= Task description =
Each line from the first entry to the line with "it with input/output", both included, is to be returned unchanged, with any pictures dropped.

Saved data entries
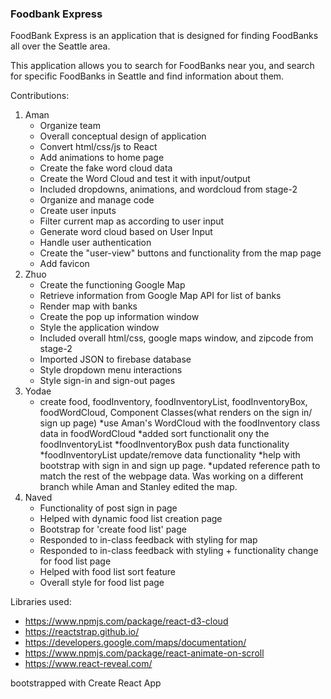 ### Foodbank Express ###

FoodBank Express is an application that is designed for finding FoodBanks all over the Seattle area.

This application allows you to search for FoodBanks near you, and search for specific FoodBanks in Seattle
and find information about them.

Contributions:

1. Aman
    * Organize team
    * Overall conceptual design of application
    * Convert html/css/js to React
    * Add animations to home page
    * Create the fake word cloud data
    * Create the Word Cloud and test it with input/output
    * Included dropdowns, animations, and wordcloud from stage-2
    * Organize and manage code
    * Create user inputs 
    * Filter current map as according to user input
    * Generate word cloud based on User Input
    * Handle user authentication
    * Create the "user-view" buttons and functionality from the map page
    * Add favicon
2. Zhuo
    * Create the functioning Google Map
    * Retrieve information from Google Map API for list of banks
    * Render map with banks
    * Create the pop up information window
    * Style the application window
    * Included overall html/css, google maps window, and zipcode from stage-2
    * Imported JSON to firebase database
    * Style dropdown menu interactions
    * Style sign-in and sign-out pages
3. Yodae
    * create food, foodInventory, foodInventoryList, foodInventoryBox, foodWordCloud, Component Classes(what renders on the sign in/ sign up page)
	*use Aman's WordCloud with the foodInventory class data in foodWordCloud
	*added sort functionalit ony the foodInventoryList
	*foodInventoryBox push data functionality
        *foodInventoryList update/remove data functionality
    *help with bootstrap with sign in and sign up page.
    *updated reference path to match the rest of the webpage data. Was working on a different branch while Aman and Stanley edited the map.
4. Naved
    * Functionality of post sign in page
    * Helped with dynamic food list creation page
    * Bootstrap for 'create food list' page
    * Responded to in-class feedback with styling for map
    * Responded to in-class feedback with styling + functionality change for food list page
    * Helped with food list sort feature
    * Overall style for food list page

Libraries used:
* https://www.npmjs.com/package/react-d3-cloud
* https://reactstrap.github.io/
* https://developers.google.com/maps/documentation/
* https://www.npmjs.com/package/react-animate-on-scroll
* https://www.react-reveal.com/

bootstrapped with Create React App
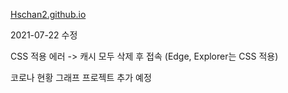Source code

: [Hschan2.github.io](https://hschan2.github.io/)

2021-07-22 수정

CSS 적용 에러 -> 캐시 모두 삭제 후 접속 (Edge, Explorer는 CSS 적용)

코로나 현황 그래프 프로젝트 추가 예정
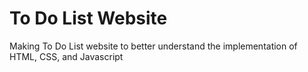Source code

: # To Do List Website
Making To Do List website to better understand the implementation of HTML, CSS, and Javascript 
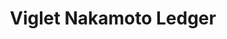 ---
layout: solution
title:  Viglet Nakamoto Ledger
identifier: nakamoto
order: 5
permalink: /nakamoto/
github: https://github.com/opennakamoto
github-org: opennakamoto
main-color: hotpink
logo-acronym: Na
logo-section: Ledger
short-name: Nakamoto Ledger
full-name: Viglet Nakamoto Ledger
description: Decentralized, distributed, digital ledger.
twitter-url: https://twitter.com/openviglet
---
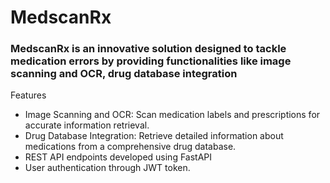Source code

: # MedscanRx
### MedscanRx is an innovative solution designed to tackle medication errors by providing functionalities like image scanning and OCR, drug database integration

Features
* Image Scanning and OCR: Scan medication labels and prescriptions for accurate information retrieval.
* Drug Database Integration: Retrieve detailed information about medications from a comprehensive drug database.
* REST API endpoints developed using FastAPI
* User authentication through JWT token.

= Response to this exercise =
 ### Foodbank Express ###

FoodBank Express is an application that is designed for finding FoodBanks all over the Seattle area.

This application allows you to search for FoodBanks near you, and search for specific FoodBanks in Seattle
and find information about them.

Contributions:

1. Aman
    * Organize team
    * Overall conceptual design of application
    * Convert html/css/js to React
    * Add animations to home page
    * Create the fake word cloud data
    * Create the Word Cloud and test it with input/output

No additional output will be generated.